The underlying risk factors for different subtypes of ovarian cancer are known to be different. This is most clearly exemplified by the fact that individuals with germline pathogenic mutations in BRCA1 have a massively elevated risk of ovarian cancers of the high-grade serous subtype (HGSOC)37. Interestingly, the present data reveal a rather similar effect of the APOBEC3A/B deletion on the risk of the investigated subtypes. Both when restricting the analyses to serous cancers, and further to HGSOC, the risk estimates were similar to the overall estimate for all ovarian cancers in the study. For endometrioid ovarian cancers, we did find a risk reduction that was seemingly slightly more profound than in for other subtypes, but this risk reduction was not significantly different from the other estimates and the difference should therefore be interpreted with caution.

A main biological function of the APOBEC enzymes is to introduce mutations in viral nucleic acids entering the cell14. Recent advances in cancer genomics have revealed that the APOBEC enzymes also attack the cell’s own DNA and may cause bursts of mutations in the cancer genome7,11. The imprint of APOBEC activity in the cancer genome is also reflected by unique mutational signatures. As such, it is clear that the result of APOBEC hyperactivity is contributing to the molecular evolution of cancers towards more malignant states and also contributes to providing a plethora of mutations from which cancer cells may gain properties such as resistance to therapy. In light of these functions, one may assume that germline variants causing an elevated APOBEC activity should cause increased cancer risk. While this has been shown in some studies23,24,25,30, there are now emerging data, showing the opposite effect; that the APOBEC3A/B deletion is actually linked to reduced risk of e.g. lung cancer27. While the potential causes for this remain unknown it is tempting to speculate that elevated APOBEC activity in normal cells may reduce the impact of viral infection and therefore may reduce the risk of potential virally induced carcinogenesis. Notably, APOBEC activity has also been linked to antibody diversification and one may thus speculate that a slight increase in APOBEC activity may lead to a more diversified and/or adaptable immune system providing better tumour suppression38,39,40. More recently, it has been found that APOBEC3A is able to induce RNA editing in monocytes and macrophages41, and it has been reported that APOBEC3A promotes M1 macrophage polarization42, further indicating roles for APOBEC activity in relation to immune response activity.

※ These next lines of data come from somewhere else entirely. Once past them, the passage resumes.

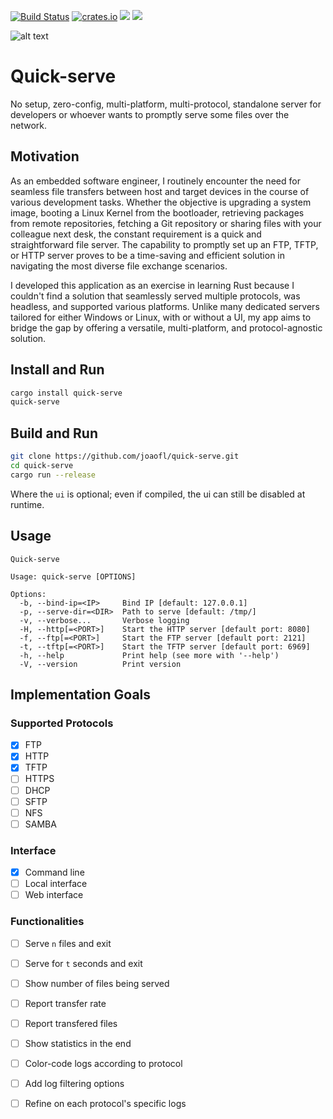 [![Build Status](https://github.com/joaofl/quick-serve/actions/workflows/rust.yml/badge.svg)](https://github.com/joaofl/quick-serve/actions/workflows/rust.yml)
[![crates.io](https://img.shields.io/crates/v/quick-serve.svg)](https://crates.io/crates/quick-serve)
![](https://tokei.rs/b1/github/joaofl/quick-serve?category=code)
[![](https://deps.rs/repo/github/joaofl/quick-serve/status.svg)](https://deps.rs/repo/github/joaofl/quick-serve)

![alt text](logo.png "Logo")

# Quick-serve
No setup, zero-config, multi-platform, multi-protocol, standalone server for developers or whoever wants to promptly 
serve some files over the network.

## Motivation

As an embedded software engineer, I routinely encounter the need for seamless file transfers between host and target 
devices in the course of various development tasks. Whether the objective is upgrading a system image, booting a Linux 
Kernel from the bootloader, retrieving packages from remote repositories, fetching a Git repository or sharing files with 
your colleague next desk, the constant requirement is a quick and straightforward file server. The capability to promptly 
set up an FTP, TFTP, or HTTP server proves to be a time-saving and efficient solution in navigating the most diverse 
file exchange scenarios.

I developed this application as an exercise in learning Rust because I couldn't find a solution that seamlessly served 
multiple protocols, was headless, and supported various platforms. Unlike many dedicated servers tailored for either 
Windows or Linux, with or without a UI, my app aims to bridge the gap by offering a versatile, multi-platform, and 
protocol-agnostic solution.

## Install and Run

```sh
cargo install quick-serve
quick-serve
```

## Build and Run

```sh
git clone https://github.com/joaofl/quick-serve.git
cd quick-serve
cargo run --release
```
Where the `ui` is optional; even if compiled, the ui can still be disabled at runtime.

## Usage

```shell
Quick-serve

Usage: quick-serve [OPTIONS]

Options:
  -b, --bind-ip=<IP>     Bind IP [default: 127.0.0.1]
  -p, --serve-dir=<DIR>  Path to serve [default: /tmp/]
  -v, --verbose...       Verbose logging
  -H, --http[=<PORT>]    Start the HTTP server [default port: 8080]
  -f, --ftp[=<PORT>]     Start the FTP server [default port: 2121]
  -t, --tftp[=<PORT>]    Start the TFTP server [default port: 6969]
  -h, --help             Print help (see more with '--help')
  -V, --version          Print version
```

## Implementation Goals

### Supported Protocols
- [x] FTP
- [x] HTTP
- [x] TFTP
- [ ] HTTPS
- [ ] DHCP
- [ ] SFTP
- [ ] NFS
- [ ] SAMBA

### Interface
- [x] Command line
- [ ] Local interface
- [ ] Web interface

### Functionalities
- [ ] Serve `n` files and exit
- [ ] Serve for `t` seconds and exit
- [ ] Show number of files being served
- [ ] Report transfer rate
- [ ] Report transfered files
- [ ] Show statistics in the end
- [ ] Color-code logs according to protocol
- [ ] Add log filtering options
- [ ] Refine on each protocol's specific logs

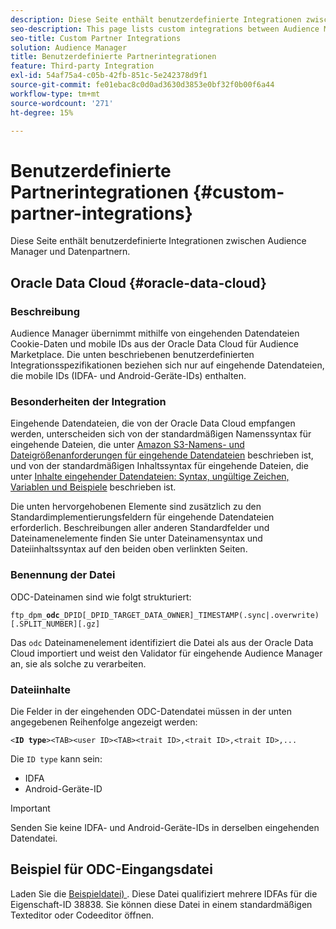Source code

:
 ```yaml
---
description: Diese Seite enthält benutzerdefinierte Integrationen zwischen Audience Manager und Datenpartnern.
seo-description: This page lists custom integrations between Audience Manager and data partners.
seo-title: Custom Partner Integrations
solution: Audience Manager
title: Benutzerdefinierte Partnerintegrationen
feature: Third-party Integration
exl-id: 54af75a4-c05b-42fb-851c-5e242378d9f1
source-git-commit: fe01ebac8c0d0ad3630d3853e0bf32f0b00f6a44
workflow-type: tm+mt
source-wordcount: '271'
ht-degree: 15%

---
```


# Benutzerdefinierte Partnerintegrationen {#custom-partner-integrations}

Diese Seite enthält benutzerdefinierte Integrationen zwischen Audience Manager und Datenpartnern.

## Oracle Data Cloud {#oracle-data-cloud}

### Beschreibung

Audience Manager übernimmt mithilfe von eingehenden Datendateien Cookie-Daten und mobile IDs aus der Oracle Data Cloud für Audience Marketplace. Die unten beschriebenen benutzerdefinierten Integrationsspezifikationen beziehen sich nur auf eingehende Datendateien, die mobile IDs (IDFA- und Android-Geräte-IDs) enthalten.

### Besonderheiten der Integration

Eingehende Datendateien, die von der Oracle Data Cloud empfangen werden, unterscheiden sich von der standardmäßigen Namenssyntax für eingehende Dateien, die unter [Amazon S3-Namens- und Dateigrößenanforderungen für eingehende Datendateien](/help/using/integration/sending-audience-data/batch-data-transfer-explained/inbound-s3-filenames.md) beschrieben ist, und von der standardmäßigen Inhaltssyntax für eingehende Dateien, die unter [Inhalte eingehender Datendateien: Syntax, ungültige Zeichen, Variablen und Beispiele](/help/using/integration/sending-audience-data/batch-data-transfer-explained/inbound-file-contents.md) beschrieben ist.

Die unten hervorgehobenen Elemente sind zusätzlich zu den Standardimplementierungsfeldern für eingehende Datendateien erforderlich. Beschreibungen aller anderen Standardfelder und Dateinamenelemente finden Sie unter Dateinamensyntax und Dateiinhaltssyntax auf den beiden oben verlinkten Seiten.

### Benennung der Datei

ODC-Dateinamen sind wie folgt strukturiert:

`ftp_dpm_`**`odc`**`_DPID[_DPID_TARGET_DATA_OWNER]_TIMESTAMP(.sync|.overwrite)[.SPLIT_NUMBER][.gz]`

Das `odc` Dateinamenelement identifiziert die Datei als aus der Oracle Data Cloud importiert und weist den Validator für eingehende Audience Manager an, sie als solche zu verarbeiten.

### Dateiinhalte

Die Felder in der eingehenden ODC-Datendatei müssen in der unten angegebenen Reihenfolge angezeigt werden:

`<`**`ID type`**`><TAB><user ID><TAB><trait ID>,<trait ID>,<trait ID>,...`

Die `ID type` kann sein:

* IDFA
* Android-Geräte-ID

>[!IMPORTANT]
>
>Senden Sie keine IDFA- und Android-Geräte-IDs in derselben eingehenden Datendatei.

## Beispiel für ODC-Eingangsdatei

Laden Sie die [Beispieldatei) ](/help/using/integration/assets/ftp_dpm_odc_12345_1556223815.sync). Diese Datei qualifiziert mehrere IDFAs für die Eigenschaft-ID 38838. Sie können diese Datei in einem standardmäßigen Texteditor oder Codeeditor öffnen.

In the present study, we validated genotyping by use of the SNP rs12628403 and, in some cases with ambiguous results from the main analysis, the SNP-genotyping was used to conclude for individual genotype. Further, our validation-effort, mining data from the OCAC consortium was based on the summary results (allele-data) for this SNP. Although this may, in theory, have introduced a bias in our data, we regard this potential bias to be negligible: In our present analyses, we found no discrepancy between the two methods. This is in line with our previous findings of a recombination rate of 0.5%, in a larger sample set of Norwegians27 and also in line with Middlebrooks and colleagues’ findings in Europeans in general35. As such, potential misinterpretations in the few cases where SNP-genotyping guided interpretations of ambiguous qPCR-HRM results, should not affect the present main results.

In conclusion, we found the APOBEC3A/B deletion genotype to be associated with a reduced risk of OC among Norwegian women.